Stadler jerked upright in his seat, as though he had thought himself alone.

“My brother’s note?” I held out my hand.

His lips opened to speak, but he hesitated. It seemed he might deny that the page existed, palming it up his sleeve like a conjurer at a Saturday market. Then he stiffened his jaw and held the small square of paper toward me with a gallant flourish of his wrist.

I unfolded the page and pointed to the line that interested me most. “What ‘new ground’ would this lodge have broken?” I asked. “What did Wolfgang mean by that?”

Stadler pursed his lips, working them as though they gripped the reed of his instrument. They were supple and muscular from constant exercise with the clarinet, but they were firmly shut to me.

“Surely you have some idea,” I said. “You were one of Wolfgang’s closest friends. Why don’t you complete his essay, as Constanze asked? He must’ve explained to you his vision for this Grotto. No doubt he would’ve canvassed you to become a founding member.”

“His vision?” Stadler looked at me with the eyes of a tradesman caught cheating on a bill, fearful and brazen.

“You’re mounting a concert in his memory tomorrow. What better way to memorialize him than to found this new lodge in his name?”

Stadler rose and stepped to the window. He grasped the frame, laying his forehead against the cold glass.

“I can’t do what you ask.” His breath misted on the window. “You don’t know how dangerous it is.”

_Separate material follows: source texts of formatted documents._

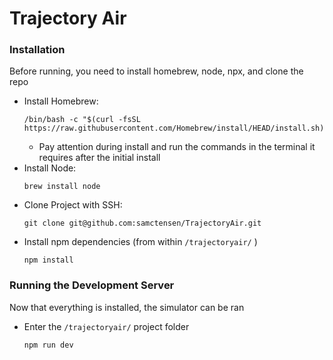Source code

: # Trajectory Air

### Installation
Before running, you need to install homebrew, node, npx, and clone the repo
* Install Homebrew:
    ```
    /bin/bash -c "$(curl -fsSL https://raw.githubusercontent.com/Homebrew/install/HEAD/install.sh)"
    ```
  * Pay attention during install and run the commands in the terminal it requires after the initial install
* Install Node:
    ```
    brew install node
    ```
* Clone Project with SSH:
    ```
    git clone git@github.com:samctensen/TrajectoryAir.git
    ```
* Install npm dependencies (from within ```/trajectoryair/``` )
  ```
  npm install
  ```

### Running the Development Server
Now that everything is installed, the simulator can be ran
* Enter the ```/trajectoryair/``` project folder
    ```
    npm run dev
    ```
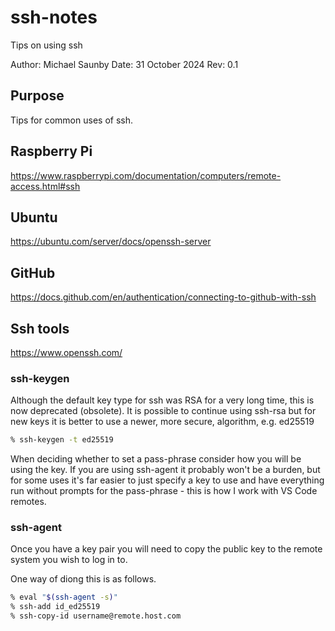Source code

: # ssh-notes
Tips on using ssh

Author: Michael Saunby
Date: 31 October 2024
Rev: 0.1

## Purpose

Tips for common uses of ssh.

## Raspberry Pi

<https://www.raspberrypi.com/documentation/computers/remote-access.html#ssh>

## Ubuntu

<https://ubuntu.com/server/docs/openssh-server>

## GitHub

<https://docs.github.com/en/authentication/connecting-to-github-with-ssh>

## Ssh tools

<https://www.openssh.com/>

### ssh-keygen

Although the default key type for ssh was RSA for a very long time, this is now deprecated (obsolete).  It is possible to continue using ssh-rsa but for new keys it is better to use a newer, more secure, algorithm, e.g. ed25519

```sh
% ssh-keygen -t ed25519
```

When deciding whether to set a pass-phrase consider how you will be using the key.  If you are using ssh-agent it probably won't be a burden, but for some uses it's far easier to just specify a key to use and have everything run without prompts for the pass-phrase - this is how I work with VS Code remotes.

### ssh-agent

Once you have a key pair you will need to copy the public key to the remote system you wish to log in to.

One way of diong this is as follows.

```sh
% eval "$(ssh-agent -s)"
% ssh-add id_ed25519
% ssh-copy-id username@remote.host.com
```
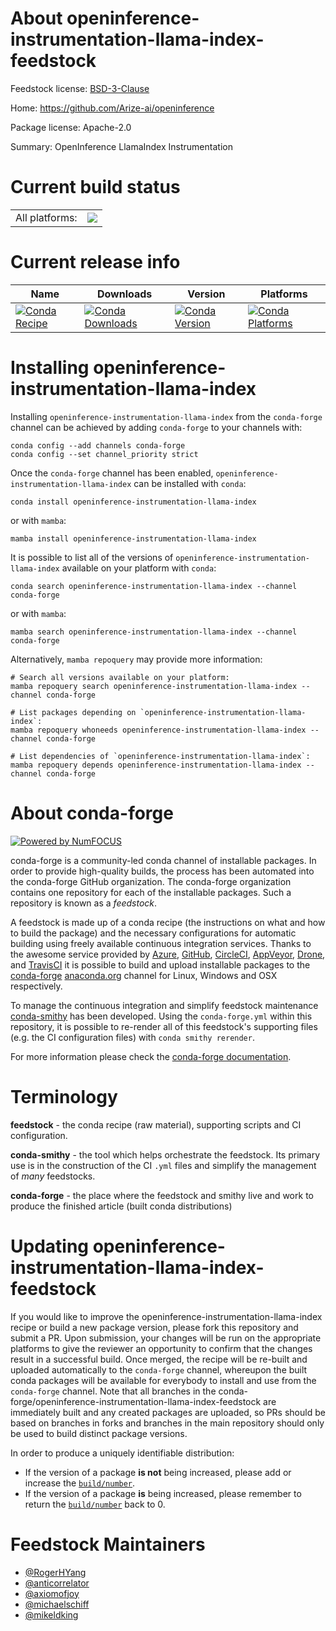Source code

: About openinference-instrumentation-llama-index-feedstock
=========================================================

Feedstock license: [BSD-3-Clause](https://github.com/conda-forge/openinference-instrumentation-llama-index-feedstock/blob/main/LICENSE.txt)

Home: https://github.com/Arize-ai/openinference

Package license: Apache-2.0

Summary: OpenInference LlamaIndex Instrumentation

Current build status
====================


<table><tr><td>All platforms:</td>
    <td>
      <a href="https://dev.azure.com/conda-forge/feedstock-builds/_build/latest?definitionId=21583&branchName=main">
        <img src="https://dev.azure.com/conda-forge/feedstock-builds/_apis/build/status/openinference-instrumentation-llama-index-feedstock?branchName=main">
      </a>
    </td>
  </tr>
</table>

Current release info
====================

| Name | Downloads | Version | Platforms |
| --- | --- | --- | --- |
| [![Conda Recipe](https://img.shields.io/badge/recipe-openinference--instrumentation--llama--index-green.svg)](https://anaconda.org/conda-forge/openinference-instrumentation-llama-index) | [![Conda Downloads](https://img.shields.io/conda/dn/conda-forge/openinference-instrumentation-llama-index.svg)](https://anaconda.org/conda-forge/openinference-instrumentation-llama-index) | [![Conda Version](https://img.shields.io/conda/vn/conda-forge/openinference-instrumentation-llama-index.svg)](https://anaconda.org/conda-forge/openinference-instrumentation-llama-index) | [![Conda Platforms](https://img.shields.io/conda/pn/conda-forge/openinference-instrumentation-llama-index.svg)](https://anaconda.org/conda-forge/openinference-instrumentation-llama-index) |

Installing openinference-instrumentation-llama-index
====================================================

Installing `openinference-instrumentation-llama-index` from the `conda-forge` channel can be achieved by adding `conda-forge` to your channels with:

```
conda config --add channels conda-forge
conda config --set channel_priority strict
```

Once the `conda-forge` channel has been enabled, `openinference-instrumentation-llama-index` can be installed with `conda`:

```
conda install openinference-instrumentation-llama-index
```

or with `mamba`:

```
mamba install openinference-instrumentation-llama-index
```

It is possible to list all of the versions of `openinference-instrumentation-llama-index` available on your platform with `conda`:

```
conda search openinference-instrumentation-llama-index --channel conda-forge
```

or with `mamba`:

```
mamba search openinference-instrumentation-llama-index --channel conda-forge
```

Alternatively, `mamba repoquery` may provide more information:

```
# Search all versions available on your platform:
mamba repoquery search openinference-instrumentation-llama-index --channel conda-forge

# List packages depending on `openinference-instrumentation-llama-index`:
mamba repoquery whoneeds openinference-instrumentation-llama-index --channel conda-forge

# List dependencies of `openinference-instrumentation-llama-index`:
mamba repoquery depends openinference-instrumentation-llama-index --channel conda-forge
```


About conda-forge
=================

[![Powered by
NumFOCUS](https://img.shields.io/badge/powered%20by-NumFOCUS-orange.svg?style=flat&colorA=E1523D&colorB=007D8A)](https://numfocus.org)

conda-forge is a community-led conda channel of installable packages.
In order to provide high-quality builds, the process has been automated into the
conda-forge GitHub organization. The conda-forge organization contains one repository
for each of the installable packages. Such a repository is known as a *feedstock*.

A feedstock is made up of a conda recipe (the instructions on what and how to build
the package) and the necessary configurations for automatic building using freely
available continuous integration services. Thanks to the awesome service provided by
[Azure](https://azure.microsoft.com/en-us/services/devops/), [GitHub](https://github.com/),
[CircleCI](https://circleci.com/), [AppVeyor](https://www.appveyor.com/),
[Drone](https://cloud.drone.io/welcome), and [TravisCI](https://travis-ci.com/)
it is possible to build and upload installable packages to the
[conda-forge](https://anaconda.org/conda-forge) [anaconda.org](https://anaconda.org/)
channel for Linux, Windows and OSX respectively.

To manage the continuous integration and simplify feedstock maintenance
[conda-smithy](https://github.com/conda-forge/conda-smithy) has been developed.
Using the ``conda-forge.yml`` within this repository, it is possible to re-render all of
this feedstock's supporting files (e.g. the CI configuration files) with ``conda smithy rerender``.

For more information please check the [conda-forge documentation](https://conda-forge.org/docs/).

Terminology
===========

**feedstock** - the conda recipe (raw material), supporting scripts and CI configuration.

**conda-smithy** - the tool which helps orchestrate the feedstock.
                   Its primary use is in the construction of the CI ``.yml`` files
                   and simplify the management of *many* feedstocks.

**conda-forge** - the place where the feedstock and smithy live and work to
                  produce the finished article (built conda distributions)


Updating openinference-instrumentation-llama-index-feedstock
============================================================

If you would like to improve the openinference-instrumentation-llama-index recipe or build a new
package version, please fork this repository and submit a PR. Upon submission,
your changes will be run on the appropriate platforms to give the reviewer an
opportunity to confirm that the changes result in a successful build. Once
merged, the recipe will be re-built and uploaded automatically to the
`conda-forge` channel, whereupon the built conda packages will be available for
everybody to install and use from the `conda-forge` channel.
Note that all branches in the conda-forge/openinference-instrumentation-llama-index-feedstock are
immediately built and any created packages are uploaded, so PRs should be based
on branches in forks and branches in the main repository should only be used to
build distinct package versions.

In order to produce a uniquely identifiable distribution:
 * If the version of a package **is not** being increased, please add or increase
   the [``build/number``](https://docs.conda.io/projects/conda-build/en/latest/resources/define-metadata.html#build-number-and-string).
 * If the version of a package **is** being increased, please remember to return
   the [``build/number``](https://docs.conda.io/projects/conda-build/en/latest/resources/define-metadata.html#build-number-and-string)
   back to 0.

Feedstock Maintainers
=====================

* [@RogerHYang](https://github.com/RogerHYang/)
* [@anticorrelator](https://github.com/anticorrelator/)
* [@axiomofjoy](https://github.com/axiomofjoy/)
* [@michaelschiff](https://github.com/michaelschiff/)
* [@mikeldking](https://github.com/mikeldking/)

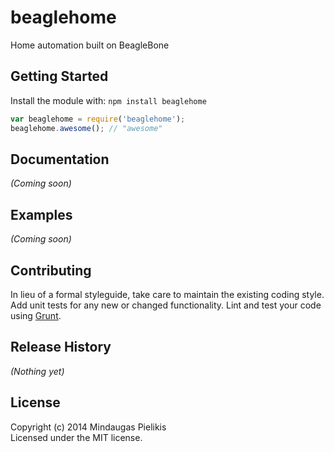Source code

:# beaglehome

Home automation built on BeagleBone

## Getting Started
Install the module with: `npm install beaglehome`

```javascript
var beaglehome = require('beaglehome');
beaglehome.awesome(); // "awesome"
```

## Documentation
_(Coming soon)_

## Examples
_(Coming soon)_

## Contributing
In lieu of a formal styleguide, take care to maintain the existing coding style. Add unit tests for any new or changed functionality. Lint and test your code using [Grunt](http://gruntjs.com/).

## Release History
_(Nothing yet)_

## License
Copyright (c) 2014 Mindaugas Pielikis  
Licensed under the MIT license.
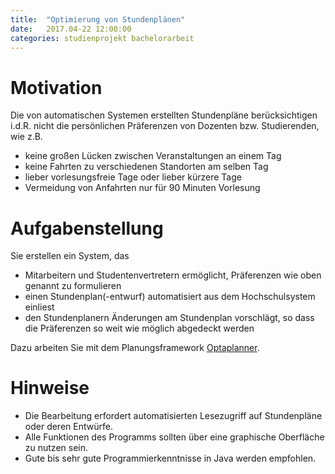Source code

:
 ```yaml
---
title:	"Optimierung von Stundenplänen"
date:	2017.04-22 12:00:00
categories: studienprojekt bachelorarbeit
---
```


Motivation
==========

Die von automatischen Systemen erstellten Stundenpläne berücksichtigen i.d.R. nicht
die persönlichen Präferenzen von Dozenten bzw. Studierenden, wie z.B.

* keine großen Lücken zwischen Veranstaltungen an einem Tag
* keine Fahrten zu verschiedenen Standorten am selben Tag
* lieber vorlesungsfreie Tage oder lieber kürzere Tage
* Vermeidung von Anfahrten nur für 90 Minuten Vorlesung

Aufgabenstellung
================
Sie erstellen ein System, das
* Mitarbeitern und Studentenvertretern ermöglicht, Präferenzen wie oben genannt zu formulieren
* einen Stundenplan(-entwurf) automatisiert aus dem Hochschulsystem einliest
* den Stundenplanern Änderungen am Stundenplan vorschlägt, so dass die Präferenzen so weit wie möglich abgedeckt werden

Dazu arbeiten Sie mit dem Planungsframework [Optaplanner](https://optaplanner.org).

Hinweise
========
* Die Bearbeitung erfordert automatisierten Lesezugriff auf Stundenpläne oder deren Entwürfe.
* Alle Funktionen des Programms sollten über eine graphische Oberfläche zu nutzen sein.
* Gute bis sehr gute Programmierkenntnisse in Java werden empfohlen.
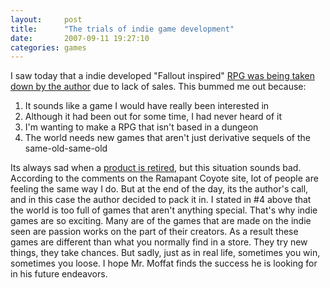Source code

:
 ```yaml
---
layout:     post
title:      "The trials of indie game development"
date:       2007-09-11 19:27:10
categories: games
---
```

I saw today that a indie developed "Fallout inspired" [RPG was being taken down by the author](http://www.rampantgames.com/blog/2007/09/indie-rpgs-just-not-worth-it.html) due to lack of sales. This bummed me out because: 

  1. It sounds like a game I would have really been interested in
  2. Although it had been out for some time, I had never heard of it
  3. I'm wanting to make a RPG that isn't based in a dungeon
  4. The world needs new games that aren't just derivative sequels of the same-old-same-old

Its always sad when a [product is retired](http://www.ausgamedev.com/index.html), but this situation sounds bad. According to the comments on the Ramapant Coyote site, lot of people are feeling the same way I do. But at the end of the day, its the author's call, and in this case the author decided to pack it in. I stated in #4 above that the world is too full of games that aren't anything special. That's why indie games are so exciting. Many are of the games that are made on the indie seen are passion works on the part of their creators. As a result these games are different than what you normally find in a store. They try new things, they take chances. But sadly, just as in real life, sometimes you win, sometimes you loose. I hope Mr. Moffat finds the success he is looking for in his future endeavors.
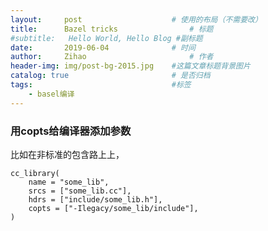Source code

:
 ```yaml
---
layout:     post   				    # 使用的布局（不需要改）
title:      Bazel tricks 				# 标题 
#subtitle:   Hello World, Hello Blog #副标题
date:       2019-06-04 				# 时间
author:     Zihao 						# 作者
header-img: img/post-bg-2015.jpg 	#这篇文章标题背景图片
catalog: true 						# 是否归档
tags:								#标签
    - basel编译
---
```


### 用copts给编译器添加参数
比如在非标准的包含路上上，
```
cc_library(
    name = "some_lib",
    srcs = ["some_lib.cc"],
    hdrs = ["include/some_lib.h"],
    copts = ["-Ilegacy/some_lib/include"],
)

```
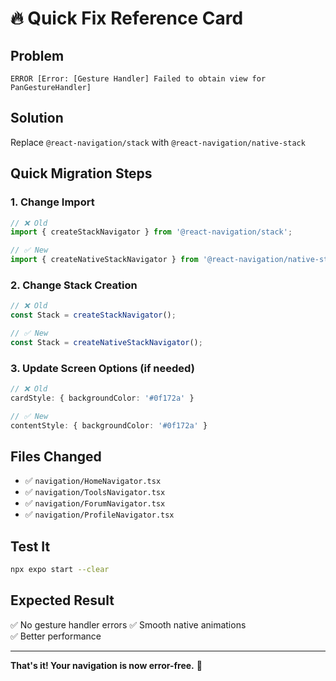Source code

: # 🔥 Quick Fix Reference Card

## Problem
```
ERROR [Error: [Gesture Handler] Failed to obtain view for PanGestureHandler]
```

## Solution
Replace `@react-navigation/stack` with `@react-navigation/native-stack`

## Quick Migration Steps

### 1. Change Import
```typescript
// ❌ Old
import { createStackNavigator } from '@react-navigation/stack';

// ✅ New
import { createNativeStackNavigator } from '@react-navigation/native-stack';
```

### 2. Change Stack Creation
```typescript
// ❌ Old
const Stack = createStackNavigator();

// ✅ New
const Stack = createNativeStackNavigator();
```

### 3. Update Screen Options (if needed)
```typescript
// ❌ Old
cardStyle: { backgroundColor: '#0f172a' }

// ✅ New
contentStyle: { backgroundColor: '#0f172a' }
```

## Files Changed
- ✅ `navigation/HomeNavigator.tsx`
- ✅ `navigation/ToolsNavigator.tsx`
- ✅ `navigation/ForumNavigator.tsx`
- ✅ `navigation/ProfileNavigator.tsx`

## Test It
```bash
npx expo start --clear
```

## Expected Result
✅ No gesture handler errors
✅ Smooth native animations  
✅ Better performance

---

**That's it! Your navigation is now error-free.** 🎉
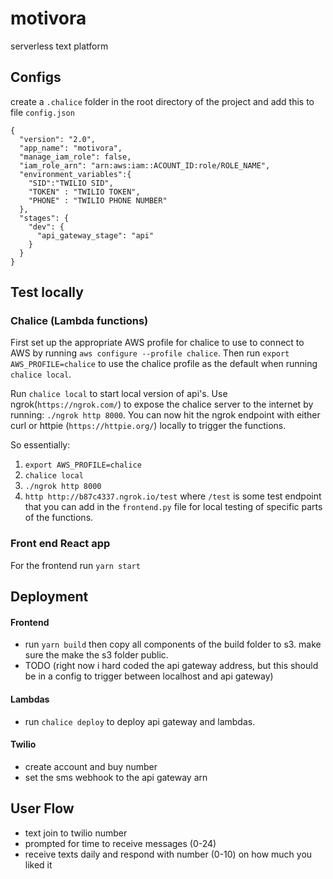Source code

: # motivora
serverless text platform

## Configs

create a `.chalice` folder in the root directory of the project and add this to file `config.json`
```
{
  "version": "2.0",
  "app_name": "motivora",
  "manage_iam_role": false,
  "iam_role_arn": "arn:aws:iam::ACOUNT_ID:role/ROLE_NAME",
  "environment_variables":{
    "SID":"TWILIO SID",
    "TOKEN" : "TWILIO TOKEN",
    "PHONE" : "TWILIO PHONE NUMBER"
  },
  "stages": {
    "dev": {
      "api_gateway_stage": "api"
    }
  }
}
```

## Test locally

### Chalice (Lambda functions)

First set up the appropriate AWS profile for chalice to use to connect to AWS by running `aws configure --profile chalice`.
Then run `export AWS_PROFILE=chalice` to use the chalice profile as the default when running `chalice local`.

Run `chalice local` to start local version of api's. Use ngrok(`https://ngrok.com/`) to expose the chalice server to the internet by running: `./ngrok http 8000`. You can now hit the ngrok endpoint with either curl or httpie (`https://httpie.org/`) locally to trigger the functions.

So essentially: 
1. `export AWS_PROFILE=chalice`
2. `chalice local`
3. `./ngrok http 8000`
4. `http http://b87c4337.ngrok.io/test` where `/test` is some test endpoint that you can add in the `frontend.py` file for local testing of specific parts of the functions.

### Front end React app

For the frontend run `yarn start`

## Deployment

#### Frontend

* run `yarn build` then copy all components of the build folder to s3. make sure the make the s3 folder public.
* TODO (right now i hard coded the api gateway address, but this should be in a config to trigger between localhost and api gateway)

#### Lambdas

* run `chalice deploy` to deploy api gateway and lambdas.

#### Twilio

* create account and buy number
* set the sms webhook to the api gateway arn

## User Flow

*  text join to twilio number
*  prompted for time to receive messages (0-24)
*  receive texts daily and respond with number (0-10) on how much you liked it
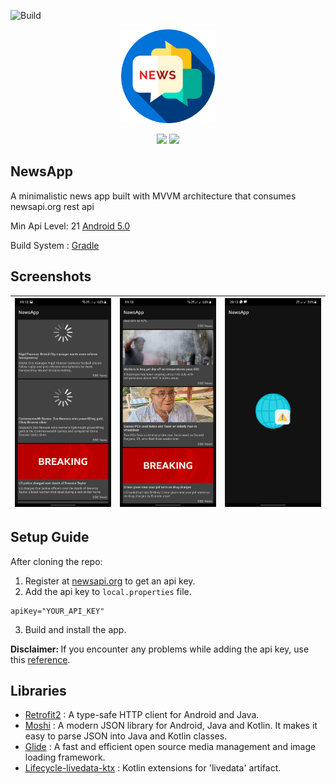 ![Build](https://github.com/KimAdrian/NewsApp/actions/workflows/build.yml/badge.svg)
<p align="center">
<img src="images/news_icon.png" height=150px width=150px alt ="newsLogo"/>
</p>
<p align="center">
<img  src="https://img.shields.io/badge/-ANDROID-006CBC?logo=android&logoColor=white&style=for-the-badge">
<img  src="https://img.shields.io/badge/-KOTLIN-006CBC?logo=kotlin&logoColor=white&style=for-the-badge">

</p>

## NewsApp


A minimalistic news app built with MVVM architecture that consumes newsapi.org rest api

Min Api Level: 21 [Android 5.0](https://developer.android.com/studio/releases/platforms)

Build System : [Gradle](https://gradle.org/)

## Screenshots

| <img src="images/newsLoading.jpg"/> | <img src="images/newsLoaded.jpg"/> | <img src="images/errorOccured.jpg"/> |
|---|---|---|

## Setup Guide
After cloning the repo:

1. Register at [newsapi.org](https://newsapi.org) to get an api key.
2. Add the api key to `local.properties` file.
```
apiKey="YOUR_API_KEY"
```
3. Build and install the app.

<b>Disclaimer: </b>If you encounter any problems while adding the api key, use this [reference](https://gist.github.com/loftywaif002/f2ebe2024ad73d6a579285dcba250465).

## Libraries

- [Retrofit2](https://square.github.io/retrofit/) : A type-safe HTTP client for Android and Java.
- [Moshi](https://github.com/square/moshi) : A modern JSON library for Android, Java and Kotlin. It makes it easy to parse JSON into Java and Kotlin classes.
- [Glide](https://github.com/bumptech/glide) : A fast and efficient open source media management and image loading framework.
- [Lifecycle-livedata-ktx](https://androidx.tech/artifacts/lifecycle/lifecycle-livedata-ktx/) : Kotlin extensions for 'livedata' artifact.
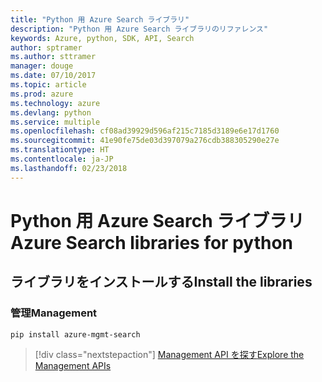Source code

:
 ```yaml
---
title: "Python 用 Azure Search ライブラリ"
description: "Python 用 Azure Search ライブラリのリファレンス"
keywords: Azure, python, SDK, API, Search
author: sptramer
ms.author: sttramer
manager: douge
ms.date: 07/10/2017
ms.topic: article
ms.prod: azure
ms.technology: azure
ms.devlang: python
ms.service: multiple
ms.openlocfilehash: cf08ad39929d596af215c7185d3189e6e17d1760
ms.sourcegitcommit: 41e90fe75de03d397079a276cdb388305290e27e
ms.translationtype: HT
ms.contentlocale: ja-JP
ms.lasthandoff: 02/23/2018
---
```

# <a name="azure-search-libraries-for-python"></a><span data-ttu-id="080fd-104">Python 用 Azure Search ライブラリ</span><span class="sxs-lookup"><span data-stu-id="080fd-104">Azure Search libraries for python</span></span>

## <a name="install-the-libraries"></a><span data-ttu-id="080fd-105">ライブラリをインストールする</span><span class="sxs-lookup"><span data-stu-id="080fd-105">Install the libraries</span></span>


### <a name="management"></a><span data-ttu-id="080fd-106">管理</span><span class="sxs-lookup"><span data-stu-id="080fd-106">Management</span></span>

```bash
pip install azure-mgmt-search
```
> [!div class="nextstepaction"]
> [<span data-ttu-id="080fd-107">Management API を探す</span><span class="sxs-lookup"><span data-stu-id="080fd-107">Explore the Management APIs</span></span>](/python/api/overview/azure/search/management)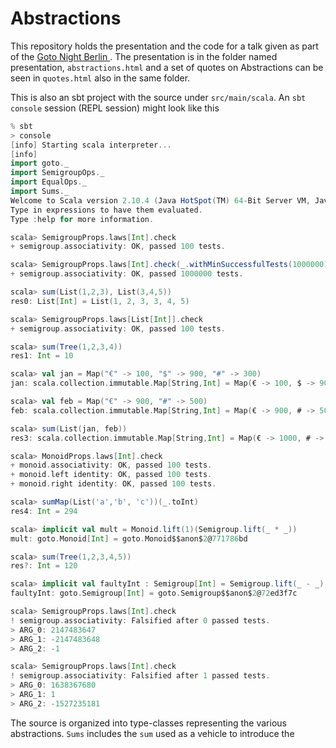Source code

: # Abstractions

This repository holds the presentation and the code for a talk given as part of the [Goto Night Berlin ](https://secure.trifork.com/berlin-2014/freeevent/index.jsp?eventOID=6508). The presentation is in the folder named presentation, `abstractions.html` and a set of quotes on Abstractions can be seen in `quotes.html` also in the same folder.

This is also an sbt project with the source under `src/main/scala`. An `sbt console` session (REPL session) might look like this 


```scala 
% sbt 
> console 
[info] Starting scala interpreter...
[info] 
import goto._
import SemigroupOps._
import EqualOps._
import Sums._
Welcome to Scala version 2.10.4 (Java HotSpot(TM) 64-Bit Server VM, Java 1.7.0_55).
Type in expressions to have them evaluated.
Type :help for more information.

scala> SemigroupProps.laws[Int].check 
+ semigroup.associativity: OK, passed 100 tests.

scala> SemigroupProps.laws[Int].check(_.withMinSuccessfulTests(1000000))
+ semigroup.associativity: OK, passed 1000000 tests.

scala> sum(List(1,2,3), List(3,4,5))
res0: List[Int] = List(1, 2, 3, 3, 4, 5)

scala> SemigroupProps.laws[List[Int]].check
+ semigroup.associativity: OK, passed 100 tests.

scala> sum(Tree(1,2,3,4))
res1: Int = 10

scala> val jan = Map("€" -> 100, "$" -> 900, "#" -> 300)
jan: scala.collection.immutable.Map[String,Int] = Map(€ -> 100, $ -> 900, # -> 300)

scala> val feb = Map("€" -> 900, "#" -> 500)
feb: scala.collection.immutable.Map[String,Int] = Map(€ -> 900, # -> 500)

scala> sum(List(jan, feb))
res3: scala.collection.immutable.Map[String,Int] = Map(€ -> 1000, # -> 800, $ -> 900)

scala> MonoidProps.laws[Int].check
+ monoid.associativity: OK, passed 100 tests.
+ monoid.left identity: OK, passed 100 tests.
+ monoid.right identity: OK, passed 100 tests.

scala> sumMap(List('a','b', 'c'))(_.toInt)
res4: Int = 294

scala> implicit val mult = Monoid.lift(1)(Semigroup.lift(_ * _))
mult: goto.Monoid[Int] = goto.Monoid$$anon$2@771786bd

scala> sum(Tree(1,2,3,4,5))
res?: Int = 120

scala> implicit val faultyInt : Semigroup[Int] = Semigroup.lift(_ - _)
faultyInt: goto.Semigroup[Int] = goto.Semigroup$$anon$2@72ed3f7c

scala> SemigroupProps.laws[Int].check
! semigroup.associativity: Falsified after 0 passed tests.
> ARG_0: 2147483647
> ARG_1: -2147483648
> ARG_2: -1

scala> SemigroupProps.laws[Int].check
! semigroup.associativity: Falsified after 1 passed tests.
> ARG_0: 1638367680
> ARG_1: 1
> ARG_2: -1527235181
```



The source is organized into type-classes representing the various abstractions. `Sums` includes the `sum` used as a vehicle to introduce the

“Dangerous?” I saw that he had expected this word to shock me into silence. Yet I already suspected something more wicked than a fever had taken my brother’s life. I gave a quiet laugh tinged with mockery. “Surely you’re exaggerating, Herr Stadler?”

He shook his head. “If you love him—loved him, I advise you not to get involved, Madame de Mozart.”

Five days freezing in an uncomfortable coach. Three years with barely a word from my dead brother. I was already involved.

I held out the page with Wolfgang’s handwriting. “Tell me what this letter means, my dear Herr Stadler. It can be our secret.”

He grabbed the sheet, screwed it between his fists, and threw it into the open lid of the piano.

“For God’s sake, woman, do you want us all to end up like Wolfgang?” he shouted.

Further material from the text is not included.